A liquid crystal display device according to the first embodiment has the same configuration as those of FIG. 7, FIG. 8, and FIG. 9. However, the signals are output from the display control circuit at different timings.
FIG. 1 is a timing diagram of double-gate driving in a two-line inversion driving in a first embodiment. A HIGH period of a data enable signal (DE) is an effective image data period, while its LOW period is a blanking period. Both image data (DATAIN) and a signal (M) for determining AC conversion polarity of a liquid crystal panel are signals to be input to the source driver unit 23 from the display control circuit 24. The DATAIN input to the source driver unit 23 is held by a latching circuit inside the source driver unit 23 during one horizontal scanning period. A gate clock signal (CPV) of the gate driver unit 22 and a gate selection enable signal (STV) are signals for controlling the gate driver unit 22. SVOUT represents a timing to apply a voltage to the liquid crystal display panel 21 through a drain line D from the source driver unit 23. G(L1) to G(L7) are as gate selection voltages to be applied from the gate driver unit 22 to the gate lines G1 to G7. HIGH periods of the G(L1) to the G(L7) imply selection periods, while LOW periods imply non-selection (pixel held) periods. “+/−” shown in the pulse period of the G(L1) to the G(L7) represents the liquid crystal AC conversion polarity at the selection.
In FIG. 1, the AC conversion period of the liquid crystal panel is set under the assumption of two-line inversion driving in which inversion is performed at every two horizontal scanning periods.

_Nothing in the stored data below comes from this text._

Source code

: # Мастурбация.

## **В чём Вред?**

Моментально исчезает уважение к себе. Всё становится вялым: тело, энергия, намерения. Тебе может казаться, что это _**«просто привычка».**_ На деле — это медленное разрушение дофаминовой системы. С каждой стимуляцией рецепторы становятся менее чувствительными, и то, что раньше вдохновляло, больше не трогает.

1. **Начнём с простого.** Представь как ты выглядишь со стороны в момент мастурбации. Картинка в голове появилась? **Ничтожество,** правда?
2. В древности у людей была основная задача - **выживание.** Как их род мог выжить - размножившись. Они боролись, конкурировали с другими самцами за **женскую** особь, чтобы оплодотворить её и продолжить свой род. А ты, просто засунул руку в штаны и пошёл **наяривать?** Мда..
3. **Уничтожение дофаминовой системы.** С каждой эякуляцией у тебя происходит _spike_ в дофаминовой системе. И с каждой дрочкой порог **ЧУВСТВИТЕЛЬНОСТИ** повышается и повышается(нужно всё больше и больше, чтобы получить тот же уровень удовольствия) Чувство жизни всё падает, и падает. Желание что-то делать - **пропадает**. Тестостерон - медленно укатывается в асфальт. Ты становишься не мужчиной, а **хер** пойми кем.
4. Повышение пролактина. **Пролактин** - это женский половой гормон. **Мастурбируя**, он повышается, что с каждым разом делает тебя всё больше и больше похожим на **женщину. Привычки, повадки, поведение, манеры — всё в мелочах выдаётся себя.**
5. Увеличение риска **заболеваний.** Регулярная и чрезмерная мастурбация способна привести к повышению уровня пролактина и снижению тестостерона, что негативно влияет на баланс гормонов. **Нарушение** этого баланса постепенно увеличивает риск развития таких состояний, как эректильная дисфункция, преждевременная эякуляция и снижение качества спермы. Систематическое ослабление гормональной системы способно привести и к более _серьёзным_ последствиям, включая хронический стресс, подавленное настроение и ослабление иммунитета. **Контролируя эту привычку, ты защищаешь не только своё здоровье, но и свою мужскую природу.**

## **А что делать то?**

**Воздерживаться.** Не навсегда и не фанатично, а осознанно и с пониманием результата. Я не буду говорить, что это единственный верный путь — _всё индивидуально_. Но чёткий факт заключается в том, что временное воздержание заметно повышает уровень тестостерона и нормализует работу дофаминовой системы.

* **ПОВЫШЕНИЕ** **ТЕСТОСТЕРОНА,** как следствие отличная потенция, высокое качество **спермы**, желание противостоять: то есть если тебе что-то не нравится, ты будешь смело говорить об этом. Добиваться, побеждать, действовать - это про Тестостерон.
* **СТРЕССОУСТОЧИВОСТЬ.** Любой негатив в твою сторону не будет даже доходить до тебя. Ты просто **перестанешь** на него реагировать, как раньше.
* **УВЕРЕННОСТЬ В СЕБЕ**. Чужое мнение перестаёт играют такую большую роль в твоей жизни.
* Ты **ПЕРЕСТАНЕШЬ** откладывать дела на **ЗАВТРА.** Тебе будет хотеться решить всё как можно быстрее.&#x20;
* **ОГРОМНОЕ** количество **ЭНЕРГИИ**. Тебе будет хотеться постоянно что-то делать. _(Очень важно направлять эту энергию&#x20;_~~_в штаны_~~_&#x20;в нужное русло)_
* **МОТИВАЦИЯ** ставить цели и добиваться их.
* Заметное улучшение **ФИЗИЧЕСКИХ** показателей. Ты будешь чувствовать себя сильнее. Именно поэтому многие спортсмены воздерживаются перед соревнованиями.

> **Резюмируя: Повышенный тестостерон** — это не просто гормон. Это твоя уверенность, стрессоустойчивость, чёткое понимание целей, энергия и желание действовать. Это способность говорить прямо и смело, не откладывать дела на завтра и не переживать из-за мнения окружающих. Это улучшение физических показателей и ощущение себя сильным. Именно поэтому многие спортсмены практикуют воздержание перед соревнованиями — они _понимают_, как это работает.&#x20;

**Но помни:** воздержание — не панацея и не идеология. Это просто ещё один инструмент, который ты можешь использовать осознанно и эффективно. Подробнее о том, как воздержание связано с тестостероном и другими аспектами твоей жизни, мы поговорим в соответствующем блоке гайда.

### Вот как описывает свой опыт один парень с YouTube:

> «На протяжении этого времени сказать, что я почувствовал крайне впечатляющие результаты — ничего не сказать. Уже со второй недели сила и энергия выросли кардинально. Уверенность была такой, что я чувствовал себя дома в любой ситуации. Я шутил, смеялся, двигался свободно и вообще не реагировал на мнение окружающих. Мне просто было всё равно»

The AC conversion polarities of “+”, “+”, “−”, and “−” forms one period. Thus, to output two gate selection pulses of the precharging and the actual writing and to match the pixel writing polarities with each other, it is necessary that four pulses (four preliminary pulses) are included in an interval of outputting two gate selection pulses. As a CPV, four preliminary pulses (a, b, c, d) are output, in a horizontal scanning period for sending the DATAIN (L1) on the first line to the source driver unit 23. The STV is latched with the CPV (a), and the STV is transferred to the next stage with other clock signals. A half tone raster dummy image data (Dummy) output from the source driver unit 23 is written into the pixel TFTs with the G(L1) to the G(L4) as gate selection pulses for precharging. Data to be written into the pixel TFTs with the gate selection pulses for precharging may be black image data.

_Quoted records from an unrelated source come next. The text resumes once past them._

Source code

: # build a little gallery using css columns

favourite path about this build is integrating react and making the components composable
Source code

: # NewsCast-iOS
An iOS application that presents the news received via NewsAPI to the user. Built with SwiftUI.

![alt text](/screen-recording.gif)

To write display image data into the pixel TFTs, the STV is output again, after the DATAIN (L1) is transferred to the source driver unit 23. The STV is latched with the CPV (1). When the STV(1) is latched, it is the timing to output the G(L1) as a gate selection voltage for image writing to the gate line the G1 on the first line, and to output the G(L5) as a gate selection voltage for precharging to the gate line G5 on the fifth line. The STV (2) is latched with the CPV (2). When the STV (2) is latched, it is the timing to output the G(L2) as a gate selection voltage for image writing to the gate line G2 on the second line, and to output the G(L6) as a gate selection voltage for precharging to the gate line G6 on the sixth line. Similarly, in the scanning on the after the third line, vertical scanning is performed with a pair of gate selection voltage for precharging and image writing.
FIG. 6 is a block diagram of a display control circuit according to the first embodiment. A display control circuit 24E is composed of an image processing circuit 24A, a timing generation circuit 24B, and an operation setting register 24C. The circuit 24A controls briefly the timing of display images. The timing generation circuit 24B generates a control signal of a driver IC (the gate driver unit 22 and the source driver unit 23).
The image processing circuit 24A is composed of an input stage image processing circuit (Rx) 241, a delay circuit 242, a selector 243, and an output stage image processing circuit (Tx) 244. The circuit 241 adjusts a format (a series of data, for example, RGB or BGR) of image data sent from a non-illustrative host circuit. The circuit 242 delays the image data by one to two horizontal period(s). The selector 243 selects image data. The circuit 244 converts and processes data into an image format (for example, mini-LVDS) of the driver IC interface.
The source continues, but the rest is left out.